- [ACTIVITY]
Read the records beneath this task and copy every line that contains the string "plots".

- [DATA FOR PROCESSING]
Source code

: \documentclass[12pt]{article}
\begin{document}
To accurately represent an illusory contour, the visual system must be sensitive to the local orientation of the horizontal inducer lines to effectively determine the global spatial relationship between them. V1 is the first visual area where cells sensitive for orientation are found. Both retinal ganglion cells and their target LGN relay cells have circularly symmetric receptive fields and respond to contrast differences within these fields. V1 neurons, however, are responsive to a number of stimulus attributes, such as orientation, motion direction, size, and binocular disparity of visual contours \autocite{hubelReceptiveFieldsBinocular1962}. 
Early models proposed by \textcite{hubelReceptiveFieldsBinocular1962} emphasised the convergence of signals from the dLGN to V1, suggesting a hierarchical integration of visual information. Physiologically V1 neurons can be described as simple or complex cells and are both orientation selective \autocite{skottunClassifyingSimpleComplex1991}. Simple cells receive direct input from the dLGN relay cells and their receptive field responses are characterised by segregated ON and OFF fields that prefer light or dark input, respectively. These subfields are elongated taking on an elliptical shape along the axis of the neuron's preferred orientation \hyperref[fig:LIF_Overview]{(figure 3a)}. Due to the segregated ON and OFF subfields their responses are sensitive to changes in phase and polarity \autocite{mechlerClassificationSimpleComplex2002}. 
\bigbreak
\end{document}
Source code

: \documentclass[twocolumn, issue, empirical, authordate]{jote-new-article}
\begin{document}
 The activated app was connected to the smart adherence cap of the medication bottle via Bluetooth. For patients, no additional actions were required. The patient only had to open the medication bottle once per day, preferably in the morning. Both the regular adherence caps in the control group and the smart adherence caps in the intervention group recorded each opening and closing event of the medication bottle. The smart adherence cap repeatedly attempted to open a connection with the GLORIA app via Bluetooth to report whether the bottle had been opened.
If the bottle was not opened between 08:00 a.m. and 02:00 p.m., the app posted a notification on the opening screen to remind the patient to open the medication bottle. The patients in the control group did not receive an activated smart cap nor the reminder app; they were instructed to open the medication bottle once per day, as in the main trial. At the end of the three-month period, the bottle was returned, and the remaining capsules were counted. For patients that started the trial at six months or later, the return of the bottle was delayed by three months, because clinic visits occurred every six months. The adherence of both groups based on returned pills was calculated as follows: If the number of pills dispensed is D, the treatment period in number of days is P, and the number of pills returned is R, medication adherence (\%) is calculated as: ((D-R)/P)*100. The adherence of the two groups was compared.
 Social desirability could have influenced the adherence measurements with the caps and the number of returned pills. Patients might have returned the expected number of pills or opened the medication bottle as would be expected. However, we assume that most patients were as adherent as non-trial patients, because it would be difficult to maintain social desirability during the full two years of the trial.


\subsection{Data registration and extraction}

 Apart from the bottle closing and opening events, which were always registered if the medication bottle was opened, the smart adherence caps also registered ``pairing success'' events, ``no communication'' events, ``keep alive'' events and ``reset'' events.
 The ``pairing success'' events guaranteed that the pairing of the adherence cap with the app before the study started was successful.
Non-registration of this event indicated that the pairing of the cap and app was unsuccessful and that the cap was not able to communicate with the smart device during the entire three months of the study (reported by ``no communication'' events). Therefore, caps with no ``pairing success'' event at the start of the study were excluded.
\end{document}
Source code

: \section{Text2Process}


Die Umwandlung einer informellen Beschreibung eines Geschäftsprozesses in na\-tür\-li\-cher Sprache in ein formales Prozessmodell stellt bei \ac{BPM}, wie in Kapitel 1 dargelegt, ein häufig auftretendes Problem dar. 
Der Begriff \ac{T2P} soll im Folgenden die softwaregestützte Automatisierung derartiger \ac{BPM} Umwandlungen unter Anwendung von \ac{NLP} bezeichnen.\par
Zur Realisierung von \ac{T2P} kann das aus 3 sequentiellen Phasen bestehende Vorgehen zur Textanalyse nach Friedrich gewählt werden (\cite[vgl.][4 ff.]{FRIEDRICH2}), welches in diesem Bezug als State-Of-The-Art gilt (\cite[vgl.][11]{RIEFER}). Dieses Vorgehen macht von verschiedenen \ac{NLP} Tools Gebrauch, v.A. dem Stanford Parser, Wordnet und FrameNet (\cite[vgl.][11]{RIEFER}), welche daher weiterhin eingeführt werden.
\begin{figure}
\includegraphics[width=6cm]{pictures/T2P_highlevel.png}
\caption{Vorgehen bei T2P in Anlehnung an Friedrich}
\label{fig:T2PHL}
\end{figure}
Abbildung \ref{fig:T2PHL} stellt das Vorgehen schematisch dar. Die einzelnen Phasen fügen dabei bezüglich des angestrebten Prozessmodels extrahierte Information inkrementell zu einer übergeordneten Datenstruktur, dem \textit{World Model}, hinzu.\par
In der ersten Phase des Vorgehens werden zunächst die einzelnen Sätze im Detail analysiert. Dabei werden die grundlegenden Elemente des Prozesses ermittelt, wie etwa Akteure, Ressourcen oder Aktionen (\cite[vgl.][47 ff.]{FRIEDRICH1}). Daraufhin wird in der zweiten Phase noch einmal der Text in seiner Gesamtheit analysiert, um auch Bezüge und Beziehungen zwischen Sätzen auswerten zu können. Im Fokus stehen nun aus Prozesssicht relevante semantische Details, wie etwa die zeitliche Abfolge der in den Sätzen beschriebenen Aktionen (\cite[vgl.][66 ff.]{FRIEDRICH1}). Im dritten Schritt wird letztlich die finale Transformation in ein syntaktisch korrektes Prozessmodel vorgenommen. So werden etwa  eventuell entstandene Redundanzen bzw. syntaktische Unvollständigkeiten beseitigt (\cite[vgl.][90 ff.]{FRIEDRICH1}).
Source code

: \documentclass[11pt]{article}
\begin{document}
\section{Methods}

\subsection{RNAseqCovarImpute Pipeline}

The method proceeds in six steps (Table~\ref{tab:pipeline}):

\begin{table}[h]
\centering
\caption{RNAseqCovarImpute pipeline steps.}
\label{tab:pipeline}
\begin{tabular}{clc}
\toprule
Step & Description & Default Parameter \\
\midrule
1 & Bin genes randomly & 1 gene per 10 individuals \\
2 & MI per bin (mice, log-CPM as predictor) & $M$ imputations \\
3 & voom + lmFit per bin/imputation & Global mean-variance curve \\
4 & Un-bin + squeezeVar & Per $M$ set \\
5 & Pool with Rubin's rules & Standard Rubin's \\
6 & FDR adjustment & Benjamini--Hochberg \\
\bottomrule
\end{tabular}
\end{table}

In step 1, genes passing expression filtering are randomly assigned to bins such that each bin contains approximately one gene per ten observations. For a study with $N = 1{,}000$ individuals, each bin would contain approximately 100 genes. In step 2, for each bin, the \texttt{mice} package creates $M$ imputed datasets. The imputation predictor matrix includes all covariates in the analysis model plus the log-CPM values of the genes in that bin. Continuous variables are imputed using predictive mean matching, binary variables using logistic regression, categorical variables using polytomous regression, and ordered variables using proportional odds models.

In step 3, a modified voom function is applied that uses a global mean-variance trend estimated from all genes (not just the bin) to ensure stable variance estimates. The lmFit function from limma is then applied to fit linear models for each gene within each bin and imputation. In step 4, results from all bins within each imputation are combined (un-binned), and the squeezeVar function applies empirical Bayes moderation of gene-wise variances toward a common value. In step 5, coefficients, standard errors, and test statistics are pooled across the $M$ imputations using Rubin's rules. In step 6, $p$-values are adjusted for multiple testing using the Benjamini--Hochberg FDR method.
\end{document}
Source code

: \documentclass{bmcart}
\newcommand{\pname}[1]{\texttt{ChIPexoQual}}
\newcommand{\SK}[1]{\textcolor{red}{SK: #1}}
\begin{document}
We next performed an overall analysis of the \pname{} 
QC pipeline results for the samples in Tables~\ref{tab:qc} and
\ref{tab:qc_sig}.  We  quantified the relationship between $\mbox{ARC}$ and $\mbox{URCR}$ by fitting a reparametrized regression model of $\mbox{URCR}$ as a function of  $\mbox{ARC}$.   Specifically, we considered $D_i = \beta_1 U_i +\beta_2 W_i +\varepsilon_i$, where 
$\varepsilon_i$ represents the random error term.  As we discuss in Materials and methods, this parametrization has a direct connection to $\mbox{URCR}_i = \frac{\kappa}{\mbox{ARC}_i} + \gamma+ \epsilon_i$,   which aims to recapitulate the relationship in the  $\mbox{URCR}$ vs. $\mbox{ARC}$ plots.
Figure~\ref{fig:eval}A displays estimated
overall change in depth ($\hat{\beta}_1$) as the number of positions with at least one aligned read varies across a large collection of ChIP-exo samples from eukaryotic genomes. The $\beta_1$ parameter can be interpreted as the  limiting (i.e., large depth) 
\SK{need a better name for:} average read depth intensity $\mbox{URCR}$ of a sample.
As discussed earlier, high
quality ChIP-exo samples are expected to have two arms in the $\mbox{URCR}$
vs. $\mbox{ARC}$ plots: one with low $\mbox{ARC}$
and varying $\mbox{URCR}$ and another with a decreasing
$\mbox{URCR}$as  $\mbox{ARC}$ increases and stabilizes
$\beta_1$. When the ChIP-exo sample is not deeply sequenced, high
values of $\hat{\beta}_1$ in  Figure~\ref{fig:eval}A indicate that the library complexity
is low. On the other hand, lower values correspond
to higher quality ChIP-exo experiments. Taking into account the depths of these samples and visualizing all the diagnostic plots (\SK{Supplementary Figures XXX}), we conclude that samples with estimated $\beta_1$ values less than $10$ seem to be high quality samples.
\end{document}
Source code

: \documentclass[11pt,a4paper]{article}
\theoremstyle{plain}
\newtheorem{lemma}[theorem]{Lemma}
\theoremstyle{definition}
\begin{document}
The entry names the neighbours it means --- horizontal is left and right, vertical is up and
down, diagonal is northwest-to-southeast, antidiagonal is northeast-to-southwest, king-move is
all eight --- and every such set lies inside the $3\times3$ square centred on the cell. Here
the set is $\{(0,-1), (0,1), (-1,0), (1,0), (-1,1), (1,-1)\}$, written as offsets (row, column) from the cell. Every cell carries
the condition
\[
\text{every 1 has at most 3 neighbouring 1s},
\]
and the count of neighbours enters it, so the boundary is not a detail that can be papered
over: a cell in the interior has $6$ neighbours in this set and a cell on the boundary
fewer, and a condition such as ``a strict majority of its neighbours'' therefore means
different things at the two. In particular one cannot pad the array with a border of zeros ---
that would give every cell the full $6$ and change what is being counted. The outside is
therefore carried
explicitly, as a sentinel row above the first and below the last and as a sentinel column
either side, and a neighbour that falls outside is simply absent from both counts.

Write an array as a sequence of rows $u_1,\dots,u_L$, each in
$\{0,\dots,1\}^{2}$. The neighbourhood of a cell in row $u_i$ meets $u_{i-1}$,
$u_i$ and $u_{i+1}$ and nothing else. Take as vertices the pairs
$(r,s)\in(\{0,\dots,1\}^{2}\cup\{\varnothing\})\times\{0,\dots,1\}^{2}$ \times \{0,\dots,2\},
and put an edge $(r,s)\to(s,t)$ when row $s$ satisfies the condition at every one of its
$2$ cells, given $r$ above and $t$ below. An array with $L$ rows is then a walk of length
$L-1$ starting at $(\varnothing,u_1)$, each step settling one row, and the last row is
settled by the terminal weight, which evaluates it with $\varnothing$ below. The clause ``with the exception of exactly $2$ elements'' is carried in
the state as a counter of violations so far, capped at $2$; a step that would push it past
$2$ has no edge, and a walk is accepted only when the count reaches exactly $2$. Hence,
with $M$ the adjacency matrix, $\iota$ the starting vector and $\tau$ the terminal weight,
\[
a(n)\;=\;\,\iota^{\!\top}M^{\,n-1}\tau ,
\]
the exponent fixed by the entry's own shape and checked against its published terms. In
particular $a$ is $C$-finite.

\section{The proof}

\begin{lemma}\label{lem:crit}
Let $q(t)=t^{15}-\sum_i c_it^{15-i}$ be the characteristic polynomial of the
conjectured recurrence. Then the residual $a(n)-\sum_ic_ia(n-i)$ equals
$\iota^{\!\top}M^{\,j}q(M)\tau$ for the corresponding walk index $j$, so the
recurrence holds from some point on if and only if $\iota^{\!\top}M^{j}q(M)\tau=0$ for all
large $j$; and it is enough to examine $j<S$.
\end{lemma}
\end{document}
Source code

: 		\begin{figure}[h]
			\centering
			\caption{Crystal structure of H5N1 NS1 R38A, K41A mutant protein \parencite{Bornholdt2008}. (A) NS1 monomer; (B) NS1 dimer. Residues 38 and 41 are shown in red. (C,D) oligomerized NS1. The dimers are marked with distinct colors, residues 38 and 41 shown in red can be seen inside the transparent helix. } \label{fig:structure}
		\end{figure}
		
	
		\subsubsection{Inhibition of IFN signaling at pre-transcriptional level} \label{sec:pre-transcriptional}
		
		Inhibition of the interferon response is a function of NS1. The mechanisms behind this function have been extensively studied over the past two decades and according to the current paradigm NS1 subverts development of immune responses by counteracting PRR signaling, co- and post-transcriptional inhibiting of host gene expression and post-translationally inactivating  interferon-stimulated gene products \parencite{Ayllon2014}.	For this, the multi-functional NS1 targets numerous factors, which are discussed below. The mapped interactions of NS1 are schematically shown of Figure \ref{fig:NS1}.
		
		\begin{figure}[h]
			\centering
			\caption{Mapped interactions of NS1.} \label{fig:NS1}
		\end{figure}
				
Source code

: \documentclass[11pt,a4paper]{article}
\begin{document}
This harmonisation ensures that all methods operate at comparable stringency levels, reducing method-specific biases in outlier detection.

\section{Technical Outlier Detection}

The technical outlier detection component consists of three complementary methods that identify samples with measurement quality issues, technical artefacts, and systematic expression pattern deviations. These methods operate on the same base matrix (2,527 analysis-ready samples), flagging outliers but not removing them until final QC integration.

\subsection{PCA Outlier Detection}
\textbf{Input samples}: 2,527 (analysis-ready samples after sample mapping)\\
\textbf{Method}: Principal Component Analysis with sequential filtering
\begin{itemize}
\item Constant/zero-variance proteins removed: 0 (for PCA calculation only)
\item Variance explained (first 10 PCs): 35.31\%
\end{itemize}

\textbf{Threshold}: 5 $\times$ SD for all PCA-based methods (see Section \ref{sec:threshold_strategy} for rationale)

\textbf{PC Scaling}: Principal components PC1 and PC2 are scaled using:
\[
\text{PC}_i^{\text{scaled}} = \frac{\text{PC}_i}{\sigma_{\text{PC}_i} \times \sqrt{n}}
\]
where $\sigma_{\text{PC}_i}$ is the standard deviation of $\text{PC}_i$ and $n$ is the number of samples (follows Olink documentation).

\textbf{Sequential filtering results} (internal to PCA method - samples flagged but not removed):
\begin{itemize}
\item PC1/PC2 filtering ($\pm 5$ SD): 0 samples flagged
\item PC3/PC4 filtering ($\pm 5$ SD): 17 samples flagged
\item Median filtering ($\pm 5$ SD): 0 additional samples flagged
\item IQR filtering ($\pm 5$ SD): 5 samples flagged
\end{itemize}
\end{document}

- [OUTPUT FOR THIS EXERCISE]
$\varepsilon_i$ represents the random error term.  As we discuss in Materials and methods, this parametrization has a direct connection to $\mbox{URCR}_i = \frac{\kappa}{\mbox{ARC}_i} + \gamma+ \epsilon_i$,   which aims to recapitulate the relationship in the  $\mbox{URCR}$ vs. $\mbox{ARC}$ plots.
vs. $\mbox{ARC}$ plots: one with low $\mbox{ARC}$
to higher quality ChIP-exo experiments. Taking into account the depths of these samples and visualizing all the diagnostic plots (\SK{Supplementary Figures XXX}), we conclude that samples with estimated $\beta_1$ values less than $10$ seem to be high quality samples.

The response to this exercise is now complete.